Pigini Paolo, Xu Huilin, Ji Yan, Lindmeier Hannah, Saltzman Henry R, Yun Shuqi, Alves Christiano R R, Silva M Catarina, Gao Dadi, Morini Elisabetta
bioRxiv. 2025 Jun 27:2025.06.26.661736. doi: 10.1101/2025.06.26.661736.

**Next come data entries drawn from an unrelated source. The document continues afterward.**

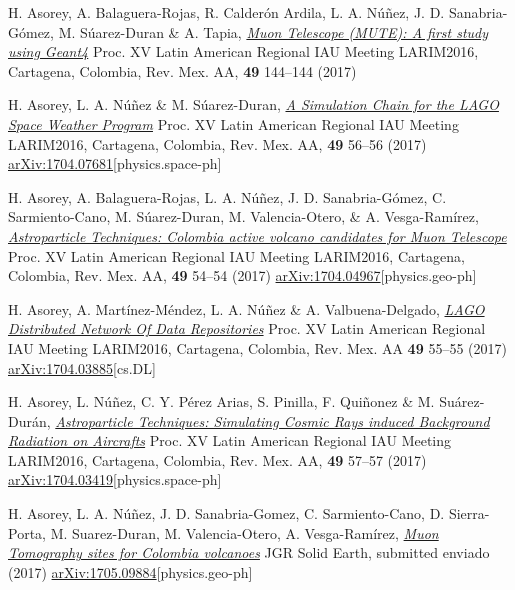 \begin{etaremune}
\item {} H. Asorey, A. Balaguera-Rojas, R. Calderón Ardila, L. A. Núñez, J. D. Sanabria-Gómez, M. Súarez-Duran \& A. Tapia, \href{http://www.astroscu.unam.mx/rmaa/RMxAC..49/PDF/RMxAC..49\_poster2.pdf}{\emph{Muon Telescope (MUTE): A first study using Geant4}} \en Proc. XV Latin American Regional IAU Meeting LARIM2016, Cartagena, Colombia, Rev. Mex. AA, {\bf{49}} 144--144 (2017)

\item {} H. Asorey, L. A. Núñez \& M. Súarez-Duran, \href{http://www.astroscu.unam.mx/rmaa/RMxAC..49/PDF/RMxAC..49\_oral6.pdf}{\emph{A Simulation Chain for the LAGO Space Weather Program}} \en Proc. XV Latin American Regional IAU Meeting LARIM2016, Cartagena, Colombia, Rev. Mex. AA, {\bf{49}} 56--56 (2017) \href{http://arxiv.org/abs/1704.07681}{arXiv:1704.07681}[physics.space-ph]

\item {} H. Asorey, A. Balaguera-Rojas, L. A. Núñez, J. D. Sanabria-Gómez, C. Sarmiento-Cano, M. Súarez-Duran, M. Valencia-Otero, \& A. Vesga-Ramírez, \href{http://www.astroscu.unam.mx/rmaa/RMxAC..49/PDF/RMxAC..49\_oral4.pdf}{\emph{Astroparticle Techniques: Colombia active volcano candidates for Muon Telescope}} \en Proc. XV Latin American Regional IAU Meeting LARIM2016, Cartagena, Colombia, Rev. Mex. AA, {\bf{49}} 54--54 (2017) \href{http://arxiv.org/abs/1704.04967}{arXiv:1704.04967}[physics.geo-ph]

\item {}H. Asorey, A. Martínez-Méndez, L. A. Núñez \& A. Valbuena-Delgado, \href{http://www.astroscu.unam.mx/rmaa/RMxAC..49/PDF/RMxAC..49\_oral5.pdf}{\emph{LAGO Distributed Network Of Data Repositories}} \en Proc. XV Latin American Regional IAU Meeting LARIM2016, Cartagena, Colombia, Rev. Mex. AA {\bf{49}} 55--55 (2017) \href{http://arxiv.org/abs/1704.03885}{arXiv:1704.03885}[cs.DL]

\item {}H. Asorey, L. Núñez, C. Y. Pérez Arias, S. Pinilla, F. Quiñonez \& M. Suárez-Durán, \href{http://www.astroscu.unam.mx/rmaa/RMxAC..49/PDF/RMxAC..49\_oral7.pdf}{\emph{Astroparticle Techniques: Simulating Cosmic Rays induced Background Radiation on Aircrafts}} \en Proc. XV Latin American Regional IAU Meeting LARIM2016, Cartagena, Colombia, Rev. Mex. AA, {\bf{49}} 57--57 (2017) \href{http://arxiv.org/abs/1704.03419}{arXiv:1704.03419}[physics.space-ph]

\item {}H. Asorey, L. A. Núñez, J. D. Sanabria-Gomez, C. Sarmiento-Cano, D. Sierra-Porta, M. Suarez-Duran, M. Valencia-Otero, A. Vesga-Ramírez, \href{}{\emph{Muon Tomography sites for Colombia volcanoes}} JGR Solid Earth, \ifeng submitted \else enviado \fi (2017) \href{http://arxiv.org/abs/1705.09884}{arXiv:1705.09884}[physics.geo-ph]
	

\end{etaremune}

Poison exons (PE) are highly conserved exon cassettes whose inclusion creates premature termination codons (PTCs) and triggers nonsense-mediated decay (NMD) of the mature transcript, therefore reducing protein expression. Despite their important role in post-transcriptional regulation, PEs remain poorly annotated due to the lack of systematic, transcriptome-wide approaches. In this study, we comprehensively investigated the function of PEs in the human brain and assessed the impact of pathogenic variants on their splicing. A comparative analysis of 957 eukaryotic transcriptomes revealed that humans exhibit the highest enrichment of NMD-targeted transcripts. To delineate the full landscape of PEs in the human transcriptome, we considered conserved (PhyloP score ≥ 20) alternatively spliced exons, less than 300 base pairs (bp) long, with the ability to introduce PTCs positioned more than 150 base pairs (bp) downstream of the transcription start site and outside the last two exons of the transcript. Our analysis identified 12,014 PEs in the human genome. For each PE, we calculated the percent-spliced-in (PSI) value across tissue types and developmental stages using GTEx and BrainSpan RNA-seq dataset, respectively. Overall, we identified 117 PEs uniquely found in the human brain, 1,214 PEs with brain-specific differential splicing compared to other tissues, and 1,610 PEs which splicing change during brain development. Integrating ClinVar and SpliceAI, we identified 1,877 annotated pathogenic variants predicted to affect the splicing of 891 PEs in the human brain. Notably, many of these variants were associated with neurodevelopmental and neurodegenerative disorders such as epilepsy, intellectual disability and frontotemporal dementia. We functionally validated the impact of selected variants using an optimized CRISPR prime-editing workflow in human cell lines. Our findings highlight PEs as pivotal regulators of gene expression in the human brain and establish a foundation for therapeutic strategies targeting PE mis-splicing in neurological diseases.
毒性外显子(PE)是高度保守的外显子盒,其包含会产生过早终止密码子(PTC)并触发成熟转录本的无义介导衰变(NMD),从而降低蛋白质表达。尽管它们在转录后调控中发挥着重要作用,但由于缺乏系统的全转录组方法,PE的注释仍然很少。在本研究中,我们全面研究了PE在人类大脑中的功能,并评估了致病变异对其剪接的影响。对957个真核转录组的比较分析表明,人类中NMD靶向转录本的富集程度最高。为了描绘人类转录组中PE的全貌,我们考虑了保守的(PhyloP评分≥20)可变剪接外显子,长度小于300个碱基对(bp),能够引入位于转录起始位点下游超过150个碱基对(bp)且在转录本最后两个外显子之外的PTC。我们的分析在人类基因组中鉴定出12,014个PE。对于每个PE,我们分别使用GTEx和BrainSpan RNA测序数据集计算了跨组织类型和发育阶段的剪接百分率(PSI)值。总体而言,我们在人类大脑中鉴定出117个独特的PE,与其他组织相比有1,214个具有大脑特异性差异剪接的PE,以及1,610个在大脑发育过程中剪接发生变化的PE。整合ClinVar和SpliceAI,我们鉴定出1,877个注释的致病变异,预计会影响人类大脑中891个PE的剪接。值得注意的是,这些变异中的许多与神经发育和神经退行性疾病有关,如癫痫、智力残疾和额颞叶痴呆。我们使用优化的CRISPR碱基编辑工作流程在人类细胞系中功能验证了所选变异的影响。我们的研究结果突出了PE作为人类大脑中基因表达的关键调节因子,并为针对神经系统疾病中PE错配剪接的治疗策略奠定了基础。